Code Red is a perfect example. The problem was known to MS, the patches were available weeks before the event and still thousands of servers got infected. The only reason for this was incompetence/laziness on the part of the administrators.

>Code Red is a perfect example. The problem was known to MS, the patches were available weeks before the event and still thousands of servers got infected. The only reason for this was incompetence/laziness on the part of the administrators>

Whit a difference: If a car manufacturer discovers a defect in the car, usually it acts to update (to recover) old sold car and NEW car ready for clients.

You can still find in a shop some Windows ME ready to be sold with all the defects.
Not expert people trust in what they buy and do not know how to upgrade patching.

A so big company like M$, considering the prices they ask, should give you the ultimate product: they shouldn't permit to sell products that have to be patched!!!! The price of the CD and packaging is nothing: they should substitute old products in shelves before selling it.

I think there is a misconception. Why is it that everyone thinks MS knows there are bugs in their software? Case and point: I am Web Programmer. I develop products all the time that when it goes through Q/A nothing is wrong at all. Lo and behold 1 or 2 weeks later, someone has figured out a way to break my script. Does that mean I'm a bad programmer? No. Does that mean I did the market an injustice? No. If a product was flawless, think about the implications. Am I suggesting now that people develop crappy products? No. All I'm saying is everyone is so anti-Microsoft that their minds are clouded and any logic disappears.

techie is right again.

I have yet to see a new software product for any system that shipped bug free. The old adage is that "the only good code is old code" and this is true whoever writes it, no matter how much testing it goes through.

I have tried Unix, Linux et al and without exception, every single one has suffered from numerous bugs.

There are generally patches available for *nix straight away, but how is Microsoft any different? Their patches are available promptly and free of charge.

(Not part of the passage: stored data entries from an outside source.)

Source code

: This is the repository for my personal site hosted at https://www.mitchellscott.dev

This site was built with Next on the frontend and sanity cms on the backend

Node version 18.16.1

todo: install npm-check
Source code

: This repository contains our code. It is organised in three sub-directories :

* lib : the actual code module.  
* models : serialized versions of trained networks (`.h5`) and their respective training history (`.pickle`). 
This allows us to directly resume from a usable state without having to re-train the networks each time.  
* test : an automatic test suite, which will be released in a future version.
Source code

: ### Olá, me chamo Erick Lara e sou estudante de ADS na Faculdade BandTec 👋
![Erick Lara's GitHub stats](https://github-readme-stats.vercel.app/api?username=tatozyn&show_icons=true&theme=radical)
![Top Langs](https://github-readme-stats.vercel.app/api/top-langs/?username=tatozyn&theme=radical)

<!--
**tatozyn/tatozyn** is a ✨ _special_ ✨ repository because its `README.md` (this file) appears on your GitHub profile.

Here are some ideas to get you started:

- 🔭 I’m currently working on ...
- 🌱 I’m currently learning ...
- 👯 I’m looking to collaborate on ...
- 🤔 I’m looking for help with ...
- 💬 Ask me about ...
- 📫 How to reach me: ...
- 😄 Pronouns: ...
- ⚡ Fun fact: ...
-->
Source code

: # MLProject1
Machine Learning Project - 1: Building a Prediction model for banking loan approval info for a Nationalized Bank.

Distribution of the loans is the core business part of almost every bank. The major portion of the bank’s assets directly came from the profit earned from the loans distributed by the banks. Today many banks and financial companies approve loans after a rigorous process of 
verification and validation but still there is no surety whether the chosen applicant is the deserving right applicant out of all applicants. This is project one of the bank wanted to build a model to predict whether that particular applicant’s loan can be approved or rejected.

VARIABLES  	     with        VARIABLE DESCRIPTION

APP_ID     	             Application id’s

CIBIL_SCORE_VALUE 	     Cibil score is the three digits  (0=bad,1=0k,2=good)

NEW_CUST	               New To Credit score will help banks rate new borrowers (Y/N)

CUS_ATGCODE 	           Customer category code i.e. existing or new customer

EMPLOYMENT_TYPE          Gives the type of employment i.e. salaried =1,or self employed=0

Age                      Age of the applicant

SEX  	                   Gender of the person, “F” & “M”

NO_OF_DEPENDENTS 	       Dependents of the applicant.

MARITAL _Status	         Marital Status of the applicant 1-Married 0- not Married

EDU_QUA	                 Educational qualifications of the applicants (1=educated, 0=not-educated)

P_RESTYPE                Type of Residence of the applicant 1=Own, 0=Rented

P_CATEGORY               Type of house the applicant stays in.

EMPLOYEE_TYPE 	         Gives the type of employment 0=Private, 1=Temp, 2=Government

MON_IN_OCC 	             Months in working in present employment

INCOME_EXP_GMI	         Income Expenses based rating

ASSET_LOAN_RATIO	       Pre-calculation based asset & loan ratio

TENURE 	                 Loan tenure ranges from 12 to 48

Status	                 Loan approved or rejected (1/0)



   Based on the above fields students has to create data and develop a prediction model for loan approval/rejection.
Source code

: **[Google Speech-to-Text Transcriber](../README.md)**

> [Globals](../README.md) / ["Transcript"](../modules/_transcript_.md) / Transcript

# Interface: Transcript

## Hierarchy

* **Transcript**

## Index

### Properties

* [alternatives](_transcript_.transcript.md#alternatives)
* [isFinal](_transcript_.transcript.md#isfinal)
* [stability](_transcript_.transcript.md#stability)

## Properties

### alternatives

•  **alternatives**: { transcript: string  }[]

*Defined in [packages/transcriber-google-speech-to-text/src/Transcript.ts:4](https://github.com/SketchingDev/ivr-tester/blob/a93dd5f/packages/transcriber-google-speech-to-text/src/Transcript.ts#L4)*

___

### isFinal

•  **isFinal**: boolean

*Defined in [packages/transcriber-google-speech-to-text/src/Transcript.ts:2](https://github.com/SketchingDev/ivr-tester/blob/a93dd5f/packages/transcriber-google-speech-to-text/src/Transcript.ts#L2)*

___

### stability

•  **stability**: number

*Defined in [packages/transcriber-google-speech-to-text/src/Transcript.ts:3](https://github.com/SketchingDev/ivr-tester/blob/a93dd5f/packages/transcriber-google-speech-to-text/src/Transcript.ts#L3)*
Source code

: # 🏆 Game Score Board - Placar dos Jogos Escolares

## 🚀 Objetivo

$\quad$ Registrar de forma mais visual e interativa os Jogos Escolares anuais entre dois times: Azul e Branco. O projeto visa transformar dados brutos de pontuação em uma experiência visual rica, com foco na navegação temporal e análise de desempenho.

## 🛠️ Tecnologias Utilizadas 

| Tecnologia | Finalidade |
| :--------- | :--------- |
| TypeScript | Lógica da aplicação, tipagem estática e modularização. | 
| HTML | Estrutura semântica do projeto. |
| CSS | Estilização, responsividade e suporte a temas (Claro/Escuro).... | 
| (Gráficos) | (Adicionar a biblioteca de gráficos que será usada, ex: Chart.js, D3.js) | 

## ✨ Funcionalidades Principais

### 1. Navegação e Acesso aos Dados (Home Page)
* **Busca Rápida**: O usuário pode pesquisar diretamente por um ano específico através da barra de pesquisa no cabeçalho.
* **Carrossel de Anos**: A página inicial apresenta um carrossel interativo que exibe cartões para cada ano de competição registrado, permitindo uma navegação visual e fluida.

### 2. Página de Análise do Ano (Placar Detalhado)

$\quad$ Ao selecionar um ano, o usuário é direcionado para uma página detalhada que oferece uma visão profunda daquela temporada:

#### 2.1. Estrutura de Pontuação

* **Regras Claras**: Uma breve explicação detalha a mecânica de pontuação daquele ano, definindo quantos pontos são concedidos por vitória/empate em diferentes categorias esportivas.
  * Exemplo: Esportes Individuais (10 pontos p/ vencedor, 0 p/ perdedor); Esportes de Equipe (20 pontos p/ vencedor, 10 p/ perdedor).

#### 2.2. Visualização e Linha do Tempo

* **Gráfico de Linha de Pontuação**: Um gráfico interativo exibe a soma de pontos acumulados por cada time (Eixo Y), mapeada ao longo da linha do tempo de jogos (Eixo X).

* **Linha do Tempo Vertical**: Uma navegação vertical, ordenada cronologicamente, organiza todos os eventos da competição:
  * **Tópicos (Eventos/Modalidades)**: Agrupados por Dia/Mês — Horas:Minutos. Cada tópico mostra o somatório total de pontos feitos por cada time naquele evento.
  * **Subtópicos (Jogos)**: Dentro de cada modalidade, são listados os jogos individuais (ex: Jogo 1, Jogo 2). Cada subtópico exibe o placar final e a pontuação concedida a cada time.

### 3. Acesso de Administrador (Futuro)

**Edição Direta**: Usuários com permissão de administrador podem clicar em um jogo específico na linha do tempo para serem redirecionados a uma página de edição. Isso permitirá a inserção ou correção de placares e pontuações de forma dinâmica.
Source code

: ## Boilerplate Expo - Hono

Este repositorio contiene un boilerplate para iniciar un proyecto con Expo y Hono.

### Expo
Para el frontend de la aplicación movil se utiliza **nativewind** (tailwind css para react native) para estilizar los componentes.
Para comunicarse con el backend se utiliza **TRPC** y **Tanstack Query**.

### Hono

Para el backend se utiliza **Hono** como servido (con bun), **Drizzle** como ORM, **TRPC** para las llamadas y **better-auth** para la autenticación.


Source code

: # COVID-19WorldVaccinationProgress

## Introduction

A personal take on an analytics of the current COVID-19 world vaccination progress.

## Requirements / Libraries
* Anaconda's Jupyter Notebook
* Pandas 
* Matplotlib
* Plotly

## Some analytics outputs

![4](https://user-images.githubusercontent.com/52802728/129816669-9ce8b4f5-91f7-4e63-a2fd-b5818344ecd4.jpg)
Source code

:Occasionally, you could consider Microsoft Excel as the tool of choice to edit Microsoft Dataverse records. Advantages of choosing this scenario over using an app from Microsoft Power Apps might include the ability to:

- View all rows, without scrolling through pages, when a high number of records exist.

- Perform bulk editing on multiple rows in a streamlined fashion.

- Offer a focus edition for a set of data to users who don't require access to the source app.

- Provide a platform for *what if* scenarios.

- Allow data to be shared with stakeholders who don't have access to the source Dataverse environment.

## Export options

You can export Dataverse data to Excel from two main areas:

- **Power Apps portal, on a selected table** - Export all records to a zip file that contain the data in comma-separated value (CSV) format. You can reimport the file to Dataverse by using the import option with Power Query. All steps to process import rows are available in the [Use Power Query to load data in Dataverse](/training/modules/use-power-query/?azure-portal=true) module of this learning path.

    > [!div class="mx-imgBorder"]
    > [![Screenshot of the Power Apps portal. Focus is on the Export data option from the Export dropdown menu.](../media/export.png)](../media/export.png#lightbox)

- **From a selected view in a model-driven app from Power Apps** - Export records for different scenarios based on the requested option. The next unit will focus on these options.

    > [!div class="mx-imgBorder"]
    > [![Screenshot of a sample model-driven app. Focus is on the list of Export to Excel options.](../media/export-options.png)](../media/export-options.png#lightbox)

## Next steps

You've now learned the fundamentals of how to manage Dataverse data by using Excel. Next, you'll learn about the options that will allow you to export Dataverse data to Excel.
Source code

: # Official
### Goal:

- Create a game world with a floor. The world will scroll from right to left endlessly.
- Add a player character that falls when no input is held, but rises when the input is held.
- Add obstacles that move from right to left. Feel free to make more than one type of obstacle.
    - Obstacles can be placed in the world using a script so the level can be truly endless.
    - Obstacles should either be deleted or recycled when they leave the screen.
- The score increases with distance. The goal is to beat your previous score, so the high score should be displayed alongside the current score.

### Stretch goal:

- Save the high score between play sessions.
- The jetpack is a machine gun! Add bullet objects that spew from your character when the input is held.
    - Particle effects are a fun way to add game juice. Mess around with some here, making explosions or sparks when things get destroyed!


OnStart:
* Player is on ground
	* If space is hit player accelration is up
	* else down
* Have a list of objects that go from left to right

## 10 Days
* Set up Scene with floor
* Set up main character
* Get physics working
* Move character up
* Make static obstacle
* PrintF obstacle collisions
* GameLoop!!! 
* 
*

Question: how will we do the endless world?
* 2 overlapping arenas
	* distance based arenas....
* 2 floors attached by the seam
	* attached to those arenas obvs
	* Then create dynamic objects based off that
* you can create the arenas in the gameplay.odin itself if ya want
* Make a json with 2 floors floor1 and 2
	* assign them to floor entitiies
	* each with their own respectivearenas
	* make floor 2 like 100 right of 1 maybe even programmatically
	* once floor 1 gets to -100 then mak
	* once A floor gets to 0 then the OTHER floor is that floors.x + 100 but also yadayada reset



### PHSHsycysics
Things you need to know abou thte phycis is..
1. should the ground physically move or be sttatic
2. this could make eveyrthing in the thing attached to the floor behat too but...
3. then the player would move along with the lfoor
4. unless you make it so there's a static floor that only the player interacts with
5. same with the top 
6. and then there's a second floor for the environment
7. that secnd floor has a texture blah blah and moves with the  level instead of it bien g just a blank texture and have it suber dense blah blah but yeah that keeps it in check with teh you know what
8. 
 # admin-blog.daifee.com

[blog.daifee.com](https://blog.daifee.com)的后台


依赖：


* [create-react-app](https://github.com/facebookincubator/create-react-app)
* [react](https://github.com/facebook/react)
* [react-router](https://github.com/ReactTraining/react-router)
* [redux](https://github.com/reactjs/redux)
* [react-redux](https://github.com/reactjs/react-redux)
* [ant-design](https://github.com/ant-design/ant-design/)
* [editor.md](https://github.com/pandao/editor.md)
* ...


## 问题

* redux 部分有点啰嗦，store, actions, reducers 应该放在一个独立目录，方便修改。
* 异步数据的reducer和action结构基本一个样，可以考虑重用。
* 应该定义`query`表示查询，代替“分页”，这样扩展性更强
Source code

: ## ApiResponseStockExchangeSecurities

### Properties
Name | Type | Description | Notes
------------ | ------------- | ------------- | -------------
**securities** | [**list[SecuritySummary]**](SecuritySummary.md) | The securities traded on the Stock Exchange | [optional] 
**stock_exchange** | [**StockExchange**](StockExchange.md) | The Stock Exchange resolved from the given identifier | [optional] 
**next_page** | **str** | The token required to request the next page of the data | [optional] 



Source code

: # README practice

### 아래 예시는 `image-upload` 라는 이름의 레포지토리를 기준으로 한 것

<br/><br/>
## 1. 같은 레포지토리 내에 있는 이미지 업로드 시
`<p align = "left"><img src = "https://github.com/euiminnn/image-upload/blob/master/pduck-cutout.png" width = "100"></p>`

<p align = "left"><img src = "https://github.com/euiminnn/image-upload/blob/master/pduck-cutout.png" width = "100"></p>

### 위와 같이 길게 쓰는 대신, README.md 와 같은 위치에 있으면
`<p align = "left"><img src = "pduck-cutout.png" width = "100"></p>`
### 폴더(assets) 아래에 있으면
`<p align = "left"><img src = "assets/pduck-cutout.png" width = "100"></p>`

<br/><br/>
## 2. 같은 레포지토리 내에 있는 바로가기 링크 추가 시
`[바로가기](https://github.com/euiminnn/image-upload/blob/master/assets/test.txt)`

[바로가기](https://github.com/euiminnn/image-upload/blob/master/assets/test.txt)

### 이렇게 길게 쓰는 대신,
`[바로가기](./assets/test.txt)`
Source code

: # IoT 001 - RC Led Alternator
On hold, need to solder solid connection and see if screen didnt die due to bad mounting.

The fact that old versions of Windows are still available in shops is again no different from any other OS. Otherwise, how else could I have picked up RedHat 6.1 a couple of months ago (and - shock horror - paid for it). How can any company that ships millions of product copies worldwide be expected to recall them all when they discover a few minor bugs? Get real. Anyway, there are plenty of cars on sale that are not fit to be on the road. I don't know about you, but I'd much rather have my hard disk die that the brakes on my car.

I develop products all the time that when it goes through Q/A nothing is wrong at all. Lo and behold 1 or 2 weeks later, someone has figured out a way to break my script. Does that mean I'm a bad programmer?

No, it only means that you produce more complexity that you can handle... ;)

This is very often hard to avoid, even though people have sought to develop methods to get the problem under control (incidentally, one of those methods is called "XP programming"!) The smart thing to do in that situation, is to make the software (or its submodules) as simple as possible, given the desired functionality.

On the other hand, Microsoft has a track record of making their software, modules, and protocols much more complicated than functionally necessary. This happens mainly for three reasons:

• They are trying to keep the competition from interacting with their products. This is most obviously the case for the SMB networking protocol vs. the Samba server software, but that's by far not the only example.
  
• Their marketing department demands more "features" that nobody actually uses, but can be bragged about in their selling pitch.
  
• The same marketing department demands that the software be perfectly easy to use for a perfect idiot.
  

The developers confronted with those demands are fighting an uphill battle, but have no choice than to implement them somehow. It is not difficult to show that most of the problems mentioned in this thread and elsewhere are direct consequences of this struggle. It's not that the engineers at MS wouldn't be able to write robust software, they have some extremely brilliant folks there, after all. They're simply not given the chance to do so.